These two essays by Richard Stallman cover a lot of ground, and I think he does a great job of laying out the issues as both ethical and empirical questions. While the ethical questions are perhaps inherently debatable, the empirical ones are not. It is neither necessary nor in our long-term interests for software to have owners.
So the question is, why do we still use commercial software? In the SLC Digital Media Lab, which I set up, we use a closed, commercial operating system (Mac OS X) as well as several software packages which have built-in restrictions on copying, use, and modification (Adobe Creative Suite, Autodesk Maya, Apple iLife and Final Cut, etc.). On the other hand, we also use free software (Audacity, Blender, Firefox, Jahshaka, NeoOffice, VLC, etc.).
At one time, free operating system software (GNU/Linux) was not up to snuff in stability and compatibility. Beating Windows in stability was not a high hurdle, but it was a quite valuable achievement, as evidenced by the commercial success of Red Hat Linux in the mid- to late 1990s. And since the advent of OpenOffice.org (formerly StarOffice, released in 2000), there has been no really valid excuse to run Microsoft’s office suite, much less its OS.
On the other hand, Apple’s Mac OS had long been the choice of creative types, beginning with the desktop publishing boom of the 1980s.

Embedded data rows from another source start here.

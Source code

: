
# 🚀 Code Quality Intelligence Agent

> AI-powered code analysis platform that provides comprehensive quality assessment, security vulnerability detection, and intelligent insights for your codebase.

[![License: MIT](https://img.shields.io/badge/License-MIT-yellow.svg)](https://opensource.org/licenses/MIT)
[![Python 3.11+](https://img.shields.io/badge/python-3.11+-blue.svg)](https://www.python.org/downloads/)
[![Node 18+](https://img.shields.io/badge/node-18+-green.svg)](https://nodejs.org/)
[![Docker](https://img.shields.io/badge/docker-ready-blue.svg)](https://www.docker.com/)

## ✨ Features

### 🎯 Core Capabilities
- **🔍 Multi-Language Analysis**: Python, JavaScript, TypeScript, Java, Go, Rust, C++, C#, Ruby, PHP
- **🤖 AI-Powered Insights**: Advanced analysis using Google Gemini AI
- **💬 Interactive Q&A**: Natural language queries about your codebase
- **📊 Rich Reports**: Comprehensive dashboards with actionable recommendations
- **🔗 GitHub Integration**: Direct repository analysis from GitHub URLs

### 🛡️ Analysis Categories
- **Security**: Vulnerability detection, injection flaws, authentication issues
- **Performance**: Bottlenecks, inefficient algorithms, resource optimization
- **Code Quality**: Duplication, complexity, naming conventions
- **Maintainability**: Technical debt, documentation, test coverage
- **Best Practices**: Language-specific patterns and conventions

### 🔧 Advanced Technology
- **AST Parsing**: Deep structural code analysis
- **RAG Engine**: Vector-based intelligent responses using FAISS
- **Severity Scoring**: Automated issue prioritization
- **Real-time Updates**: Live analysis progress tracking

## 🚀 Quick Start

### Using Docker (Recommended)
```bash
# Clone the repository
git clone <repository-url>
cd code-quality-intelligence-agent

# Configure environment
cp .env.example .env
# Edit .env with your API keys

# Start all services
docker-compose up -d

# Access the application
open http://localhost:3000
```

In a neat progression of increasingly data-intensive media, “industry standard” spots were won by Adobe in 2D imaging (Photoshop, 1990), Digidesign in audio (ProTools, 1991), and Avid in video (Avid/1, 1994). All of these software packages ran on Mac OS, and only by the late 90s were they ported to Windows.
Part of the Mac’s appeal has always been its look and feel. By only allowing Mac OS to run on their own hardware (except for a brief licensing experiment in 1997-8), Apple was able to provide a relatively trouble-free user experience while concealing some of the inner workings – an approach that would not work for Microsoft’s exceptions-filled market.
By the late 90s, Apple was sensing the Linux zeitgeist as well, and made the savvy decision to turn to BSD as the backbone for its next-generation OS (dig into a thorough Mac OS history here). Released in 2000, OS X was a Unix variant and therefore brought many of the benefits – with the notable exception of open interoperability – of the GNU/Linux systems. This made it very easy for creative professionals to stick with Mac. For the same reasons, colleges like Sarah Lawrence find Mac to be the easy choice.
But the question involves more than technical details. Remember that, for professional users, changing OS and critical software involves abandoning not only a skill set – how to use particular software – but also shifting a whole network of practice, the social milieu that allows these professionals to learn, belong, and agree upon “industry standards” in the first place.
It is obvious from the history of industry standards that the best tool does not always win. Networks of serious users, typified by working professionals, establish their own standards and criteria as much to exclude outsiders and identify insiders as for any technical reasons. Just as in government politics, professional politics are not about the particular platform, which often changes, but rather the group identity and shared practices. In this context, any way of avoiding massive change in workflow will be preferable, even if that course is considerably more expensive.
As a learning institution, SLC is always negotiating its standing with respect to the fields we teach. Critically, as a liberal arts college, we are not training students for a vocation, and therefore graduates are not necessarily expected to know the industry standard tools. But it is just as critically important for students to understand and engage in the ongoing development of practice in a field, the ultimate arbiters of which are the working professionals. A student will not really engage with psychology until she argues the current issues as set forth by professional psychologists. When studying a digital field, she will not appreciate it fully until she engages with the current industry standard software.
When I’m not at work, I record music. I use a variety of tools, including the free software Audacity for editing. But when it comes time for tracking and mixing, the best free software available, Ardour, is just not up to the task. It can’t address all the I/O of my audio interface, the latency is too high, and it crashes. When the performance is up to snuff, I’ll make the switch. But I intend to keep up my familiarity with ProTools and other commercial software, because of the particularities of their workflows.
One of the most misunderstood aspects of the transition to a digital workflow is that, often, the new tool does not allow any new functions. Given enough time, effort, and budget, the old analog tools could be made to achieve the same effect. Analog purists, especially the well-funded variety, use this argument to refute the merits of digital. But nobody works in a situation with unlimited time, effort, and budget! Again, much more important than the function of a tool (once it has achieved relative stability and usability), to the serious practitioner, is the effectiveness of the surrounding workflow in achieving a result that is up to industry standards. Therefore the industry standard tool is much more valuable than the sum of its features.
We must not forget Stallman’s point that open and free cooperation is a more healthy practice than these exclusionary politics. But heading in that direction, we run up against powerful social realities, and deep questions about the nature of expertise. In the short term, compromises are called for.
Why don’t we use free software? The question should be, how do we get free software to become the industry standard?